What is expected => The full listing below must be printed exactly, word for word.

——

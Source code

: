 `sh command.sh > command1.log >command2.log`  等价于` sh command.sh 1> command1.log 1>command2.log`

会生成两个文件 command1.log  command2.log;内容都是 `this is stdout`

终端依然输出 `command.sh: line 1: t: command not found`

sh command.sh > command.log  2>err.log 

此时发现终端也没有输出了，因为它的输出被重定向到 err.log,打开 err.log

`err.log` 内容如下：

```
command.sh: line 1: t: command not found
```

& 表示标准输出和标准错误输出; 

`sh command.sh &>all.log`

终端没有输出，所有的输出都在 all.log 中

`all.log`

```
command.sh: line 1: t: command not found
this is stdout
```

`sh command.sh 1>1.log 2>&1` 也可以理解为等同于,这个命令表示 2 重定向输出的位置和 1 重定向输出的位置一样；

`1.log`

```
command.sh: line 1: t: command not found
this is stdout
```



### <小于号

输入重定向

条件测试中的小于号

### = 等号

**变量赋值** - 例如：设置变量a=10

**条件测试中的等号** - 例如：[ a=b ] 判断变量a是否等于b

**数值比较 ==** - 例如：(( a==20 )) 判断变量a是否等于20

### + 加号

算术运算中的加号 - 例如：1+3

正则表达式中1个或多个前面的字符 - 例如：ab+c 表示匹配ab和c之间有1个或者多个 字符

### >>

——

Reply =>
Source code

: `sh command.sh > command1.log >command2.log`  等价于` sh command.sh 1> command1.log 1>command2.log`

会生成两个文件 command1.log  command2.log;内容都是 `this is stdout`

终端依然输出 `command.sh: line 1: t: command not found`

sh command.sh > command.log  2>err.log 

此时发现终端也没有输出了，因为它的输出被重定向到 err.log,打开 err.log

`err.log` 内容如下：

```
command.sh: line 1: t: command not found
```

& 表示标准输出和标准错误输出; 

`sh command.sh &>all.log`

终端没有输出，所有的输出都在 all.log 中

`all.log`

```
command.sh: line 1: t: command not found
this is stdout
```

`sh command.sh 1>1.log 2>&1` 也可以理解为等同于,这个命令表示 2 重定向输出的位置和 1 重定向输出的位置一样；

`1.log`

```
command.sh: line 1: t: command not found
this is stdout
```



### <小于号

输入重定向

条件测试中的小于号

### = 等号

**变量赋值** - 例如：设置变量a=10

**条件测试中的等号** - 例如：[ a=b ] 判断变量a是否等于b

**数值比较 ==** - 例如：(( a==20 )) 判断变量a是否等于20

### + 加号

算术运算中的加号 - 例如：1+3

正则表达式中1个或多个前面的字符 - 例如：ab+c 表示匹配ab和c之间有1个或者多个 字符

### >>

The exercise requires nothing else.